**Task brief:** Every line below that holds "large" must be copied.

**Material for this exercise:**
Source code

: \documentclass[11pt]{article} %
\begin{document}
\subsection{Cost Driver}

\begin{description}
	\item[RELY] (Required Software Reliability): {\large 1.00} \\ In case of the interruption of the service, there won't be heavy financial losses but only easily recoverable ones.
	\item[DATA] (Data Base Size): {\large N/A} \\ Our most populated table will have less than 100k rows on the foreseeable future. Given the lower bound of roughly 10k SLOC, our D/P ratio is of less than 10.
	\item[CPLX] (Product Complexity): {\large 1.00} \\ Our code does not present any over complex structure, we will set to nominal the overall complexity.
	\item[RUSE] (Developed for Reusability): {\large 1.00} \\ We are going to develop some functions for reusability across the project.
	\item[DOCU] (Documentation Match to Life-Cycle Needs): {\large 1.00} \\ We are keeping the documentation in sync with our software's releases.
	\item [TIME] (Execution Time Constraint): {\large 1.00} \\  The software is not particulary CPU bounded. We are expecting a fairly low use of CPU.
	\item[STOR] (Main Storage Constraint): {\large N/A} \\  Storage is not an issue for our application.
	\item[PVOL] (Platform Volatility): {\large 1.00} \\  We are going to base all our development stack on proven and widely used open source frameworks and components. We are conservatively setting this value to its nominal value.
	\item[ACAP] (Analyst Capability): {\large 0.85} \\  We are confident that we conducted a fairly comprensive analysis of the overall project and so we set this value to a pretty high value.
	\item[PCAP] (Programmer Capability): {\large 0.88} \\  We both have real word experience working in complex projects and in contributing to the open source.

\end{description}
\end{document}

**Solution to this task:**
	\item[RELY] (Required Software Reliability): {\large 1.00} \\ In case of the interruption of the service, there won't be heavy financial losses but only easily recoverable ones.
	\item[DATA] (Data Base Size): {\large N/A} \\ Our most populated table will have less than 100k rows on the foreseeable future. Given the lower bound of roughly 10k SLOC, our D/P ratio is of less than 10.
	\item[CPLX] (Product Complexity): {\large 1.00} \\ Our code does not present any over complex structure, we will set to nominal the overall complexity.
	\item[RUSE] (Developed for Reusability): {\large 1.00} \\ We are going to develop some functions for reusability across the project.
	\item[DOCU] (Documentation Match to Life-Cycle Needs): {\large 1.00} \\ We are keeping the documentation in sync with our software's releases.
	\item [TIME] (Execution Time Constraint): {\large 1.00} \\  The software is not particulary CPU bounded. We are expecting a fairly low use of CPU.
	\item[STOR] (Main Storage Constraint): {\large N/A} \\  Storage is not an issue for our application.
	\item[PVOL] (Platform Volatility): {\large 1.00} \\  We are going to base all our development stack on proven and widely used open source frameworks and components. We are conservatively setting this value to its nominal value.
	\item[ACAP] (Analyst Capability): {\large 0.85} \\  We are confident that we conducted a fairly comprensive analysis of the overall project and so we set this value to a pretty high value.
	\item[PCAP] (Programmer Capability): {\large 0.88} \\  We both have real word experience working in complex projects and in contributing to the open source.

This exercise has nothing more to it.